「仕事を粋にするってどういうこと?」。行きつけの居酒屋で常連に聞かれた。前号に書いた北海道北見市での講演のことを読んでくれたらしい。前号では豪雪の北海道から東京への脱出のことばかり書いて、現地でどんな話をしたか、肝心のことに触れなかった。泡を食っていたのだ。そこであらためて居酒屋口演。「たとえばさ、伊達政宗が部下たちを率いて京都に入ったとき、それぞれの軍装を銘々勝手に粋にさせた。これを見た京の庶民は『伊達だねえ』と感嘆した。伊達すなわちダンディ(dandy)、粋さ」。相手はまだ納得しない。半信半疑だ。そこで政宗の話を続ける。

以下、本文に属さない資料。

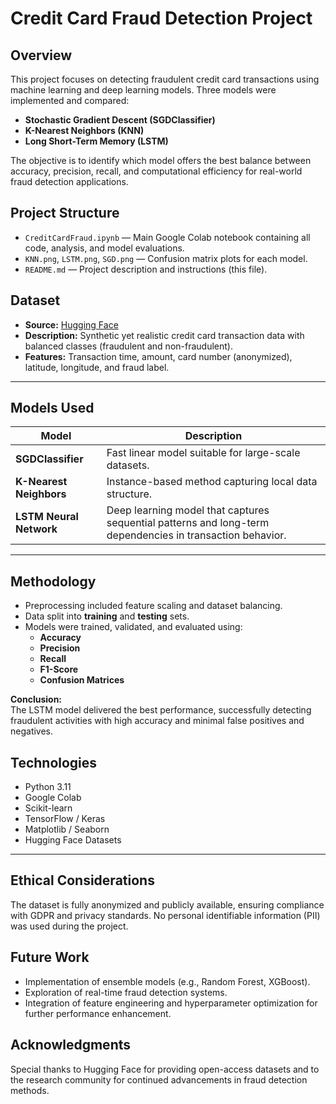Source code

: 
# Credit Card Fraud Detection Project

##  Overview

This project focuses on detecting fraudulent credit card transactions using machine learning and deep learning models. Three models were implemented and compared:  
- **Stochastic Gradient Descent (SGDClassifier)**  
- **K-Nearest Neighbors (KNN)**  
- **Long Short-Term Memory (LSTM)**

The objective is to identify which model offers the best balance between accuracy, precision, recall, and computational efficiency for real-world fraud detection applications.


## Project Structure

- `CreditCardFraud.ipynb` — Main Google Colab notebook containing all code, analysis, and model evaluations.
- `KNN.png`, `LSTM.png`, `SGD.png` — Confusion matrix plots for each model.
- `README.md` — Project description and instructions (this file).


## Dataset

- **Source:** [Hugging Face](https://huggingface.co/datasets/tanzuhuggingface/creditcardfraudtraining)
- **Description:** Synthetic yet realistic credit card transaction data with balanced classes (fraudulent and non-fraudulent).
- **Features:** Transaction time, amount, card number (anonymized), latitude, longitude, and fraud label.

---

## Models Used

| Model              | Description |
|--------------------|-------------|
| **SGDClassifier**   | Fast linear model suitable for large-scale datasets. |
| **K-Nearest Neighbors** | Instance-based method capturing local data structure. |
| **LSTM Neural Network** | Deep learning model that captures sequential patterns and long-term dependencies in transaction behavior. |

---

## Methodology

- Preprocessing included feature scaling and dataset balancing.
- Data split into **training** and **testing** sets.
- Models were trained, validated, and evaluated using:
  - **Accuracy**
  - **Precision**
  - **Recall**
  - **F1-Score**
  - **Confusion Matrices**

**Conclusion:**  
The LSTM model delivered the best performance, successfully detecting fraudulent activities with high accuracy and minimal false positives and negatives.


##  Technologies

- Python 3.11
- Google Colab
- Scikit-learn
- TensorFlow / Keras
- Matplotlib / Seaborn
- Hugging Face Datasets

---

## Ethical Considerations

The dataset is fully anonymized and publicly available, ensuring compliance with GDPR and privacy standards. No personal identifiable information (PII) was used during the project.


## Future Work

- Implementation of ensemble models (e.g., Random Forest, XGBoost).
- Exploration of real-time fraud detection systems.
- Integration of feature engineering and hyperparameter optimization for further performance enhancement.


##  Acknowledgments

Special thanks to Hugging Face for providing open-access datasets and to the research community for continued advancements in fraud detection methods.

大坂冬の陣(徳川家康が豊臣氏を滅ぼすため大坂城を攻めた戦い)のとき、講和を前提にしていたから、合戦らしい合戦がなかった。攻撃軍は退屈した。大名の中で誰かが、香合わせ(香木をたいて、においで香木の名を当てるゲーム)をやろう、と言いだした。当てた者には参加者がそれぞれ提供する景品が出る。政宗も参加した。腰に下げていた水筒代わりの瓢箪(ひょうたん)を出した。大名たちは、政宗はやっぱり東北の山猿だ、とバカにした。その瓢箪をもらった大名がいた。イヤな顔をした。政宗はその大名に「あそこをご覧あれ」と指さした。そこを見ると1本の木に見事な白馬がつながれていた。政宗は言った。「貴殿にはあの馬を差し上げる」「え」。大名だけでなく参加者が皆ビックリした。政宗は澄まして言った。「古くから申す、瓢箪から駒が出ると」。大名たちは言葉を失った。バカにした政宗がとんでもない風流人だったからだ。「これが仕事を粋にする歴史の例。北見ではそういう話をしたよ」。相手はようやく納得しうなずいた。
北見ではそんな話をいくつかした。たとえば私がまだ勤めていた頃、家が古いので根太が抜け、積んであった大量の本が一緒に落ちた。ドーンとすさまじい音がした。職場でこの話をした。聞いていたある若い職員がこう言った。「ブックラしたでしょう?」。私は彼に言った、「おまえキライよ。ほかの職場に移って」。粋とはちょっと考えさせるユーモア含みのエスプリのことだ。